[Supplied material]

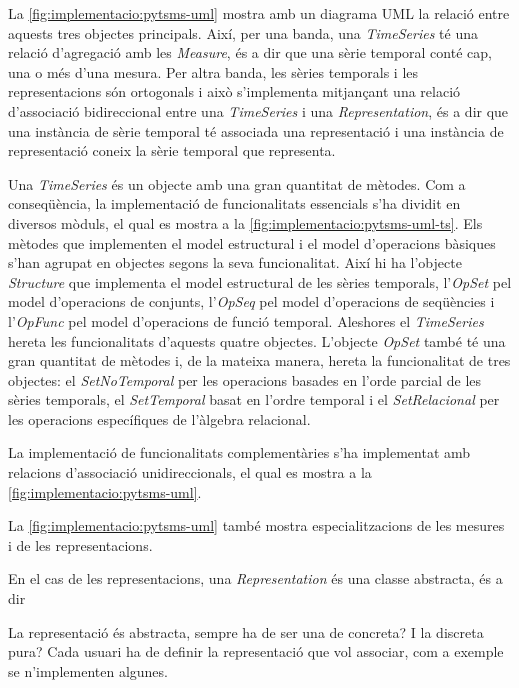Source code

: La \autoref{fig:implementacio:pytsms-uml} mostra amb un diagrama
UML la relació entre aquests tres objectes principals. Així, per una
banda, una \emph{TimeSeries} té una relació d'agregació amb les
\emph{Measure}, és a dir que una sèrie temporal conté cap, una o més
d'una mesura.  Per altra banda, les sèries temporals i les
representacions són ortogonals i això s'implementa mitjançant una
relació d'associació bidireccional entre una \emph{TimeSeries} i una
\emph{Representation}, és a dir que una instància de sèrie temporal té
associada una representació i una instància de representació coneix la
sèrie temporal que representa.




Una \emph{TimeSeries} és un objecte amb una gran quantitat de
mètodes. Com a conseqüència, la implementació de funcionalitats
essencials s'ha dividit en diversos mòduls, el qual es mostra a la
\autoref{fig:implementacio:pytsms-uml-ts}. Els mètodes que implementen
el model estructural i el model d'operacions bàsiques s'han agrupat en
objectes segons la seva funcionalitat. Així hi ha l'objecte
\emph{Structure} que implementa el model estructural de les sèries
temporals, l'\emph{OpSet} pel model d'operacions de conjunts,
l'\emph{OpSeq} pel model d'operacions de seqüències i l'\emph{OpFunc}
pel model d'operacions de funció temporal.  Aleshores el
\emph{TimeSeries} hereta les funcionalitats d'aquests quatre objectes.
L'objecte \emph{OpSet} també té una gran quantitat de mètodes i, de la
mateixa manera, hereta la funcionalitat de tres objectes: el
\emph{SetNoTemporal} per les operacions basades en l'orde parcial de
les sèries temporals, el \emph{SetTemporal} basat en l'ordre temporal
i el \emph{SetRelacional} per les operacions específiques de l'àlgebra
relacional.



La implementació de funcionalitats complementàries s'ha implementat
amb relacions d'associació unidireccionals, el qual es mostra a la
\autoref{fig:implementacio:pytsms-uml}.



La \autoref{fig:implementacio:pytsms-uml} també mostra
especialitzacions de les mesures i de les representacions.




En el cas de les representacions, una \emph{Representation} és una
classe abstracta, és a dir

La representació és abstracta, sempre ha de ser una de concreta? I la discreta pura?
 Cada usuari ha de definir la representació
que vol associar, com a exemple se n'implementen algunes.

[/Supplied material]
[Supplied material]

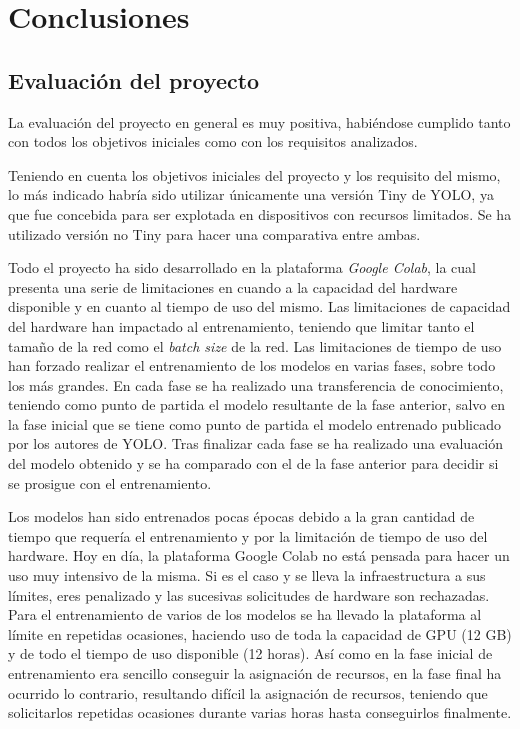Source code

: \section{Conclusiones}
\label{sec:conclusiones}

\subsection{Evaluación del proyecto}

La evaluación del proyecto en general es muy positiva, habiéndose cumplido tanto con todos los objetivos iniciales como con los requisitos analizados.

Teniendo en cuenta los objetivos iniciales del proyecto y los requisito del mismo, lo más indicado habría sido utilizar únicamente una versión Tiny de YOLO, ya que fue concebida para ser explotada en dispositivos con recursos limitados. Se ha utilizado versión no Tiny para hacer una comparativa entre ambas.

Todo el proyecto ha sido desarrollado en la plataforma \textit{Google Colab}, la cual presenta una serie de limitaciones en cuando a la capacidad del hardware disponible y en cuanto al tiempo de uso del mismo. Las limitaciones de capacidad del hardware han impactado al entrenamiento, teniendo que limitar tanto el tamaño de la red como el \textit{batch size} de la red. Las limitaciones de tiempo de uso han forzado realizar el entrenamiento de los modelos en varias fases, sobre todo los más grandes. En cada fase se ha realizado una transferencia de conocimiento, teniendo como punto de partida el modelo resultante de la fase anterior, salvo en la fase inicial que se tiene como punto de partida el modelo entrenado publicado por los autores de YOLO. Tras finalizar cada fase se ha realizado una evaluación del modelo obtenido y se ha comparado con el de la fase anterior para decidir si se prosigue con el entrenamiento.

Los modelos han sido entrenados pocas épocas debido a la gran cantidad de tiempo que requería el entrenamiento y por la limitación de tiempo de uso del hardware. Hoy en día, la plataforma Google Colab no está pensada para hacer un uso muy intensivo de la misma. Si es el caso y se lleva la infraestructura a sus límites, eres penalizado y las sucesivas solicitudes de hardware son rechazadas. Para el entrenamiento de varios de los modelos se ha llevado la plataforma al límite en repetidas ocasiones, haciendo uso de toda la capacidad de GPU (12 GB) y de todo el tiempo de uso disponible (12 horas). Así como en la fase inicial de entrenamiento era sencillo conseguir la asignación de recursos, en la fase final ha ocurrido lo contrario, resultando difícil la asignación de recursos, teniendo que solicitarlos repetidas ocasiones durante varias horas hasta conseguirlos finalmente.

[/Supplied material]

▸ **Required work**: Reproduce each line of the entries in which the word "representació" is found.

▸ **Exercise solution**:
associada una representació i una instància de representació coneix la
La representació és abstracta, sempre ha de ser una de concreta? I la discreta pura?
 Cada usuari ha de definir la representació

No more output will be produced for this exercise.